*** Opening SOURCE DATA ***

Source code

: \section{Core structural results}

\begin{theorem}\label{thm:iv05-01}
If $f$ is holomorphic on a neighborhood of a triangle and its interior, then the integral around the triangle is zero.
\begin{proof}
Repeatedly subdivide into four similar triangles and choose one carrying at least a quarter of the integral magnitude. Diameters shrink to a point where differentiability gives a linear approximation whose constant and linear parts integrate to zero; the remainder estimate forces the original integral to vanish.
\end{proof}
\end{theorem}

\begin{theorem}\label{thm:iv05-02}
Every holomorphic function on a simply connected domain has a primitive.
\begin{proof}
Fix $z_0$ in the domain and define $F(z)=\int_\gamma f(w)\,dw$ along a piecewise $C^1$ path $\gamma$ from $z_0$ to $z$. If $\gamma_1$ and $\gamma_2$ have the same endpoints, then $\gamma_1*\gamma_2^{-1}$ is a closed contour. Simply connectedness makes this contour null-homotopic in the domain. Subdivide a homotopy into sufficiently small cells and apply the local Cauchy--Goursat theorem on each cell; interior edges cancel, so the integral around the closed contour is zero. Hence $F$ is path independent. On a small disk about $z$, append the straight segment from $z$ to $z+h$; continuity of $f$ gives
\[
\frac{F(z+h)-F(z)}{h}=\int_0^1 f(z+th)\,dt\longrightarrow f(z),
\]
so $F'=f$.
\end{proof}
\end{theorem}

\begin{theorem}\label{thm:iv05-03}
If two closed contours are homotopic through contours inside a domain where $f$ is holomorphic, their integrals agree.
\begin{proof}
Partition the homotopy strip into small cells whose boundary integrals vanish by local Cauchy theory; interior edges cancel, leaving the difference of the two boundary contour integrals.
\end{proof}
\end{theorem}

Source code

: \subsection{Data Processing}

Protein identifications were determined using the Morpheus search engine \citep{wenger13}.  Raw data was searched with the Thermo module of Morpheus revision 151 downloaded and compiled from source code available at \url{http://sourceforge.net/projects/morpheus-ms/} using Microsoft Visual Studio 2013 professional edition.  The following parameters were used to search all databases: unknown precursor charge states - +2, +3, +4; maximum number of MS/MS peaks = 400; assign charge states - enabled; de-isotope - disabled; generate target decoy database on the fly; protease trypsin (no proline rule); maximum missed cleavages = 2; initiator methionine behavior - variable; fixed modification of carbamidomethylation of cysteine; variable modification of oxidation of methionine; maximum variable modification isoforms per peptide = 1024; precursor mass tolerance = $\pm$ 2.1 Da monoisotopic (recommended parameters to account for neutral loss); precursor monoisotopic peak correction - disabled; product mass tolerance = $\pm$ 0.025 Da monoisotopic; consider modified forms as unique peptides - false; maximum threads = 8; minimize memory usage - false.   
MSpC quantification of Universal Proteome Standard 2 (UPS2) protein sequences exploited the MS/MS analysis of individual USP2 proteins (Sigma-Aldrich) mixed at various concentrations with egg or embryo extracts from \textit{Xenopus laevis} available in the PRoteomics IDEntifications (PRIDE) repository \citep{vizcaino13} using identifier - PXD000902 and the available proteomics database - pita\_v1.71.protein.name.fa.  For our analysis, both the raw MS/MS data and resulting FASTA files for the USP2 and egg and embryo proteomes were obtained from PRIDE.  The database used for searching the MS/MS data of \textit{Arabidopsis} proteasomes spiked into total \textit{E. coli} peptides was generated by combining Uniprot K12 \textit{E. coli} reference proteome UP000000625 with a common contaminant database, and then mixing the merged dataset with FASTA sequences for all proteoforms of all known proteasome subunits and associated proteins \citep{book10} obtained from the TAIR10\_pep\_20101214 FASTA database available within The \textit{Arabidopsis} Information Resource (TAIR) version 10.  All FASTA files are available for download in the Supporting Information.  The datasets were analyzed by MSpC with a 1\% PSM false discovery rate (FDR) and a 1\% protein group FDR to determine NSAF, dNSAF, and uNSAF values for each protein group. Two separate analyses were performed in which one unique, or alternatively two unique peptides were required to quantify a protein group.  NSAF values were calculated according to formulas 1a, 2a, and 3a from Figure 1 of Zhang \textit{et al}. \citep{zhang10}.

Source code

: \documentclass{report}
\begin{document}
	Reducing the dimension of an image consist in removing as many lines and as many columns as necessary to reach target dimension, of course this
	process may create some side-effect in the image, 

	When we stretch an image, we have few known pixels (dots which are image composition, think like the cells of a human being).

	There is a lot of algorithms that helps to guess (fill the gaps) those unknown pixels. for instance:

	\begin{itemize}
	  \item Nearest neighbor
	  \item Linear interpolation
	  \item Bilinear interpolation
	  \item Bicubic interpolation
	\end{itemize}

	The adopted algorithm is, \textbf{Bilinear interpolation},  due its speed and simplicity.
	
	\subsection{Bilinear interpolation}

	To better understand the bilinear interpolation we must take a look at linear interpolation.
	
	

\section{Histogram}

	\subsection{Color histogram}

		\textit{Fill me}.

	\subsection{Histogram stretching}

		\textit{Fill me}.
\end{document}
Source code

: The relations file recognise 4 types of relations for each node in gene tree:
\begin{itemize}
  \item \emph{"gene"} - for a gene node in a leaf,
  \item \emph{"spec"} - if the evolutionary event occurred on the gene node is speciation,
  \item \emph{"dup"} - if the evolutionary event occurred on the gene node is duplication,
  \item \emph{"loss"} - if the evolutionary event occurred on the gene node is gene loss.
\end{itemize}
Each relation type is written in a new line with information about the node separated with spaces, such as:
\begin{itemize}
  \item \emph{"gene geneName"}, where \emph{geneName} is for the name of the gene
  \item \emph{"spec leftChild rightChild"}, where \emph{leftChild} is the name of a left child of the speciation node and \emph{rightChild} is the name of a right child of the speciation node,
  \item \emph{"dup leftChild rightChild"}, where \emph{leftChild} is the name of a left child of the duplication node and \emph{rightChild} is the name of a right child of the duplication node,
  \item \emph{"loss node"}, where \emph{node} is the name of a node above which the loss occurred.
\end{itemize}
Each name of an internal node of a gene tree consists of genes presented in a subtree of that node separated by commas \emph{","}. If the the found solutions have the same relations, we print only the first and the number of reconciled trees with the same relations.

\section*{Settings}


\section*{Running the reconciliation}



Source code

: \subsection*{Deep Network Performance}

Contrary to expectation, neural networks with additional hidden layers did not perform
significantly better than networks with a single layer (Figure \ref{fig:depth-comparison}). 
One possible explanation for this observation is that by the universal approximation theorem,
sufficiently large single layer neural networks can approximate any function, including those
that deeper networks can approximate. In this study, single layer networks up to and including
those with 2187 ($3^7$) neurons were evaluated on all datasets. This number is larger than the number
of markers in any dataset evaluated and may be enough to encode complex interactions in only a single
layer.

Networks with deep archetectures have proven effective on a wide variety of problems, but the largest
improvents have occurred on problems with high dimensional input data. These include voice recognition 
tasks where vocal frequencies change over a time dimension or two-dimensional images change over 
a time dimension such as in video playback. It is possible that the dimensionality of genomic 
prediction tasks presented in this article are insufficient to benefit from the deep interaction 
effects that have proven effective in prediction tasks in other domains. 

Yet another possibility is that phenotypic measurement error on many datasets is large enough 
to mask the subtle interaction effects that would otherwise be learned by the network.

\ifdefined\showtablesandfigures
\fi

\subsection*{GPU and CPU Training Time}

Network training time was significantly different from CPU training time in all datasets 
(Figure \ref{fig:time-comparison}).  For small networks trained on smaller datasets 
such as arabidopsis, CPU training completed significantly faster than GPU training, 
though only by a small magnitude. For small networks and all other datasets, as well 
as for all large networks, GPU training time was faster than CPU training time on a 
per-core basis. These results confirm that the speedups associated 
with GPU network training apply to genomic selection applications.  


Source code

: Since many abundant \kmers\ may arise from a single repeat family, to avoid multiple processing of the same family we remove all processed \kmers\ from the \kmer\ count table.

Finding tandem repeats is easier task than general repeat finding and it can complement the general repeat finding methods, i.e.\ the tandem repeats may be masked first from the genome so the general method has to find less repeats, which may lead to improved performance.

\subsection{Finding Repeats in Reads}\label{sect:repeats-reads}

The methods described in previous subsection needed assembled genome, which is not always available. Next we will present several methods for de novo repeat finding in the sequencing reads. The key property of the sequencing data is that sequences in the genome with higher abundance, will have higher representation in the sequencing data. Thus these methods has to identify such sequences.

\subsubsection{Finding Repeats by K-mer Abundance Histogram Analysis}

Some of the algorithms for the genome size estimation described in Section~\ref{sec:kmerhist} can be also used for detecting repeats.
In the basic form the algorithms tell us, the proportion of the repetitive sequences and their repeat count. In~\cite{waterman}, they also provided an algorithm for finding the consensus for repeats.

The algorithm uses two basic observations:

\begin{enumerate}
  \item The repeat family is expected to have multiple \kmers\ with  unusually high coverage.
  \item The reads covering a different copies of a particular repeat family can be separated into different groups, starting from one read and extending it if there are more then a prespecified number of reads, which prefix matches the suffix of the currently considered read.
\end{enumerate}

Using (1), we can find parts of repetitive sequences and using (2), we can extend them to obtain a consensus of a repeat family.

*** Closing SOURCE DATA ***

• WORK INSTRUCTIONS:
Please, from the material above, copy only the lines from the line with "that deeper networks" up to and including the line with "and CPU Training", exactly as written.

• THE ANSWER:
that deeper networks can approximate. In this study, single layer networks up to and including
those with 2187 ($3^7$) neurons were evaluated on all datasets. This number is larger than the number
of markers in any dataset evaluated and may be enough to encode complex interactions in only a single
layer.

Networks with deep archetectures have proven effective on a wide variety of problems, but the largest
improvents have occurred on problems with high dimensional input data. These include voice recognition 
tasks where vocal frequencies change over a time dimension or two-dimensional images change over 
a time dimension such as in video playback. It is possible that the dimensionality of genomic 
prediction tasks presented in this article are insufficient to benefit from the deep interaction 
effects that have proven effective in prediction tasks in other domains. 

Yet another possibility is that phenotypic measurement error on many datasets is large enough 
to mask the subtle interaction effects that would otherwise be learned by the network.

\ifdefined\showtablesandfigures
\fi

\subsection*{GPU and CPU Training Time}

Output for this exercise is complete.